== What is required ==
Find every line containing "enjoy" in the records below and report the tally as a bare number.

─── Supplied records

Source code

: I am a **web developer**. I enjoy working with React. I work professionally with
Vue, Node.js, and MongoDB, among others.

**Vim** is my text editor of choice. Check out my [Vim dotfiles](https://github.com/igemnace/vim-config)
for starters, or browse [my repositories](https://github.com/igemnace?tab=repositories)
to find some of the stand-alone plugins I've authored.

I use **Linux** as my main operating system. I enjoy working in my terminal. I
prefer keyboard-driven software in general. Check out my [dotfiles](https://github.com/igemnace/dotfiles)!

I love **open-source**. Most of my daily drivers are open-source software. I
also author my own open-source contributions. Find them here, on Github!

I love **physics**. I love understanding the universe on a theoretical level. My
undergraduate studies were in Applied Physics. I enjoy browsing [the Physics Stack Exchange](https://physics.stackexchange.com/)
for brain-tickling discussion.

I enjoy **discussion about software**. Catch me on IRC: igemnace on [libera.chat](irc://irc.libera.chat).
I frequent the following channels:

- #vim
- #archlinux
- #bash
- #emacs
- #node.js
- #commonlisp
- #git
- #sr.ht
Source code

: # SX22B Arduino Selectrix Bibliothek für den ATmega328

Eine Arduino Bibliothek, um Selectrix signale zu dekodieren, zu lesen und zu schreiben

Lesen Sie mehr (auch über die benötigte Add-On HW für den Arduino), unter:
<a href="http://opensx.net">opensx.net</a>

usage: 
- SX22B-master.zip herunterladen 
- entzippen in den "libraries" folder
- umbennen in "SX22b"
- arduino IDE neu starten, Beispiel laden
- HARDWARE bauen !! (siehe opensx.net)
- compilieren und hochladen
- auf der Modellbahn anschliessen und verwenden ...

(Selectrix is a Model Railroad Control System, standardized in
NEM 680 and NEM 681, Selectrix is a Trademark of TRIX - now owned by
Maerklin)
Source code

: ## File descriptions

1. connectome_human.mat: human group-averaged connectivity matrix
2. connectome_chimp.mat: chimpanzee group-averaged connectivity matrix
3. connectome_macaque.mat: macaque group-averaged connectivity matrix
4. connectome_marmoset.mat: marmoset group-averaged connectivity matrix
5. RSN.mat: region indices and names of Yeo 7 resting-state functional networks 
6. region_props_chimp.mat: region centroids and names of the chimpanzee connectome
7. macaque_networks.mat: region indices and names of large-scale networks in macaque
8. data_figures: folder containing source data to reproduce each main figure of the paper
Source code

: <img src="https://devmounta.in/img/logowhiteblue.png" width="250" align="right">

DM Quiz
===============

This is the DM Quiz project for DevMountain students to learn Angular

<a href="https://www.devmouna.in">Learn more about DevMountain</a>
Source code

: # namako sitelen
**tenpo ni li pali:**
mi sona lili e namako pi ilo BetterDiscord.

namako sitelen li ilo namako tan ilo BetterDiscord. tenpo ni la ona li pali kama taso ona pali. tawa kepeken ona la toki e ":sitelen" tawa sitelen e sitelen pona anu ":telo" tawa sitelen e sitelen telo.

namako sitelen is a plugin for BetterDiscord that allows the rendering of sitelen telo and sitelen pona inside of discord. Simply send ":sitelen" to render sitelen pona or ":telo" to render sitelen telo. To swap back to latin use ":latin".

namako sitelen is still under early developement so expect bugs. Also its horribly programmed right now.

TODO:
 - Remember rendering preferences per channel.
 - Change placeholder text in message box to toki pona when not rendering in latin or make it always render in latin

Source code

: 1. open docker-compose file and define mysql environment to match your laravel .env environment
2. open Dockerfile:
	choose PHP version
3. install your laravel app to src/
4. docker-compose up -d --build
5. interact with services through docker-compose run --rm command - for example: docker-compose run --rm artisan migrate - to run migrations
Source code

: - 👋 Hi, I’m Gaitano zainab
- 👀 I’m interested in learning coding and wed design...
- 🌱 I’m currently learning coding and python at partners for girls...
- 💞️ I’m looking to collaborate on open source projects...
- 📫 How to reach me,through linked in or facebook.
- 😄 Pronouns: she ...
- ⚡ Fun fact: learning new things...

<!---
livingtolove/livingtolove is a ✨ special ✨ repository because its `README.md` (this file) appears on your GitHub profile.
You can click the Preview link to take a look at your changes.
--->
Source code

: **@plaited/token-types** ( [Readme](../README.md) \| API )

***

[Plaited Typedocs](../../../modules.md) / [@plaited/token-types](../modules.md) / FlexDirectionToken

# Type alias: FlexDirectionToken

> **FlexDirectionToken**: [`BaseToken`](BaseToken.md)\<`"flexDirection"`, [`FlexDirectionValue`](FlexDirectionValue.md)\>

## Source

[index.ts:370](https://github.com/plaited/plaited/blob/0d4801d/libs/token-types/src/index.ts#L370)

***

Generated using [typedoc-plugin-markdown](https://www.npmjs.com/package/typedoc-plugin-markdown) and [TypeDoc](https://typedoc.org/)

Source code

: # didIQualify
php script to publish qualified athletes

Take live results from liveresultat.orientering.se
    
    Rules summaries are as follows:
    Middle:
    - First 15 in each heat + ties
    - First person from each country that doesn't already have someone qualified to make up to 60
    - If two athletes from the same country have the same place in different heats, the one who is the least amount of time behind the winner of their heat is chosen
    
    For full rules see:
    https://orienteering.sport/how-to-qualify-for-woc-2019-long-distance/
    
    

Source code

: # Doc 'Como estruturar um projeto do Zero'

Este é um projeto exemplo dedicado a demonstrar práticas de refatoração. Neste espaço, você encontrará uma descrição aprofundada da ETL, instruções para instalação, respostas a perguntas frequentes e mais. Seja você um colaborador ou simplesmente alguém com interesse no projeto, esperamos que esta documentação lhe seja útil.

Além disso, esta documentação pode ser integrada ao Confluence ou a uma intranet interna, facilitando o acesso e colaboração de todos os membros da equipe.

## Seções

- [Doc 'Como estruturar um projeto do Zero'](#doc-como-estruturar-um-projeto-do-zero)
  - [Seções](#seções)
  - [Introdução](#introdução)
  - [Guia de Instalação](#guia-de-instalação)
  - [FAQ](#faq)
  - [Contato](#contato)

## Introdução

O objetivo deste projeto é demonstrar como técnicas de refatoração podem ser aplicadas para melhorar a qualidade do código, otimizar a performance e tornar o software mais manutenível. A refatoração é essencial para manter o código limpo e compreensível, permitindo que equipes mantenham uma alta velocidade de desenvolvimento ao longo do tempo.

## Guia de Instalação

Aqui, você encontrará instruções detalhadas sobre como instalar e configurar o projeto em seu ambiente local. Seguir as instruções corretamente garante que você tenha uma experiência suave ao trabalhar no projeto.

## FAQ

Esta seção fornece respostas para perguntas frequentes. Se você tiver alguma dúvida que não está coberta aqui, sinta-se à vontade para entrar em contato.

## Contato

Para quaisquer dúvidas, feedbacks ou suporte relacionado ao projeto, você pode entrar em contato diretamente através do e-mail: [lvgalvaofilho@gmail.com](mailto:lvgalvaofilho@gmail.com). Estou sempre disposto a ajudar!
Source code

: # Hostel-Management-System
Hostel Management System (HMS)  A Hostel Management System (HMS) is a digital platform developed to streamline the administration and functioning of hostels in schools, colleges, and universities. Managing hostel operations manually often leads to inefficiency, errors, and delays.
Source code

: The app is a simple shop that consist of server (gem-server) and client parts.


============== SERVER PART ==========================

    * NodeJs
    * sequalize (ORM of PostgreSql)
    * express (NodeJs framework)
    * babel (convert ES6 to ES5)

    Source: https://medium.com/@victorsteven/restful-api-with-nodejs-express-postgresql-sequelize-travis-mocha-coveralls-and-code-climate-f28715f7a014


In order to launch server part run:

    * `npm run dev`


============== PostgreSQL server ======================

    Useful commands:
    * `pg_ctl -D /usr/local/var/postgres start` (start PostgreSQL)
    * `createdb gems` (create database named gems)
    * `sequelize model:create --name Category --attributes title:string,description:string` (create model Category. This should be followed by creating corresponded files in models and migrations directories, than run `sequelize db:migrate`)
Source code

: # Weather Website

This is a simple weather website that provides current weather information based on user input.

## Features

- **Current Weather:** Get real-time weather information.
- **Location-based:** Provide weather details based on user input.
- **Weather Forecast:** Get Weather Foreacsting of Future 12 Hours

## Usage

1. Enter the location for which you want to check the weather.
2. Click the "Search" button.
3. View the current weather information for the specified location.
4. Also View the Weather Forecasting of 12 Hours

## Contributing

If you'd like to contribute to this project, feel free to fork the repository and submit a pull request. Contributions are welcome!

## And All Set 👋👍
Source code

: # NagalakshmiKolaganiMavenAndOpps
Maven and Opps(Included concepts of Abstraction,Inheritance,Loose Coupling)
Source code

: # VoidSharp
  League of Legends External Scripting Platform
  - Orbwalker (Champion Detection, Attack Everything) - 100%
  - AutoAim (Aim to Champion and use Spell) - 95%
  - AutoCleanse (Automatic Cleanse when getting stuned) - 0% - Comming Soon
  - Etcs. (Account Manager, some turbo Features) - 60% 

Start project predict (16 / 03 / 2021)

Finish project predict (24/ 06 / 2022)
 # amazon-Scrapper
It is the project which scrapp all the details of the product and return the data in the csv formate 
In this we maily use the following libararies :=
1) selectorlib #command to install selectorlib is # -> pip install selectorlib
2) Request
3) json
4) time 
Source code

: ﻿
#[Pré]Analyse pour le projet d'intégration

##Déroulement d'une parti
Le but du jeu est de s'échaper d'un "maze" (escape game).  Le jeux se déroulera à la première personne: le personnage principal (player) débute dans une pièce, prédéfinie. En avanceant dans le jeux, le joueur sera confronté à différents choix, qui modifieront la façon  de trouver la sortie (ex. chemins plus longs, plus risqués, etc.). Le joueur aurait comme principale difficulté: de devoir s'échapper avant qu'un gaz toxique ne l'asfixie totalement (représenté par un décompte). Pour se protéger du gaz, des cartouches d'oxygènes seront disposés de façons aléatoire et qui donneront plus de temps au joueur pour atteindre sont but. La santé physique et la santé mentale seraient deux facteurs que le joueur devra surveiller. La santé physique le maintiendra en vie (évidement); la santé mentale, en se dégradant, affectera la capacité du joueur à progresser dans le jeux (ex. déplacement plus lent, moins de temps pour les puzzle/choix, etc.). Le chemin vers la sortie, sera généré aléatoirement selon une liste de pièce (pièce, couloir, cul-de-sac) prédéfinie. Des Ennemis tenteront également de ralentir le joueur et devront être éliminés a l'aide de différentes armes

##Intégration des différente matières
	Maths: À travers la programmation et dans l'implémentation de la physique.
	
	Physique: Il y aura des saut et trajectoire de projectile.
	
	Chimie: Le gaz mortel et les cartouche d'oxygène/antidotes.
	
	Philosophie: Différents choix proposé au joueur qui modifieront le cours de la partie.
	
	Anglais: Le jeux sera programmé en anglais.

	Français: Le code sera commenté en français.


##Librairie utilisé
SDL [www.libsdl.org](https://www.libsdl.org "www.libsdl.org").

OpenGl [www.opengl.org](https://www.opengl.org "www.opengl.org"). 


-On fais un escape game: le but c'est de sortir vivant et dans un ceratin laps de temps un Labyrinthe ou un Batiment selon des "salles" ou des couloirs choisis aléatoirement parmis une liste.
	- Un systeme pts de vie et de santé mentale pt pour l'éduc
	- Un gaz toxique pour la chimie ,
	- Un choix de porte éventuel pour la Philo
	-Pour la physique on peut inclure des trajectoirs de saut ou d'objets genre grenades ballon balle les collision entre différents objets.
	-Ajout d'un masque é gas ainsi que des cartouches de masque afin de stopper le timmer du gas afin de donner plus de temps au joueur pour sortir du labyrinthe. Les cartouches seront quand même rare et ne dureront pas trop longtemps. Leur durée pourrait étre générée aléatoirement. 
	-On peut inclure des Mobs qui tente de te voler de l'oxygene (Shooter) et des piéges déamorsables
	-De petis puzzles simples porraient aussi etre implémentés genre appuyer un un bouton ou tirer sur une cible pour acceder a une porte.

──────

== Exercise answer ==
4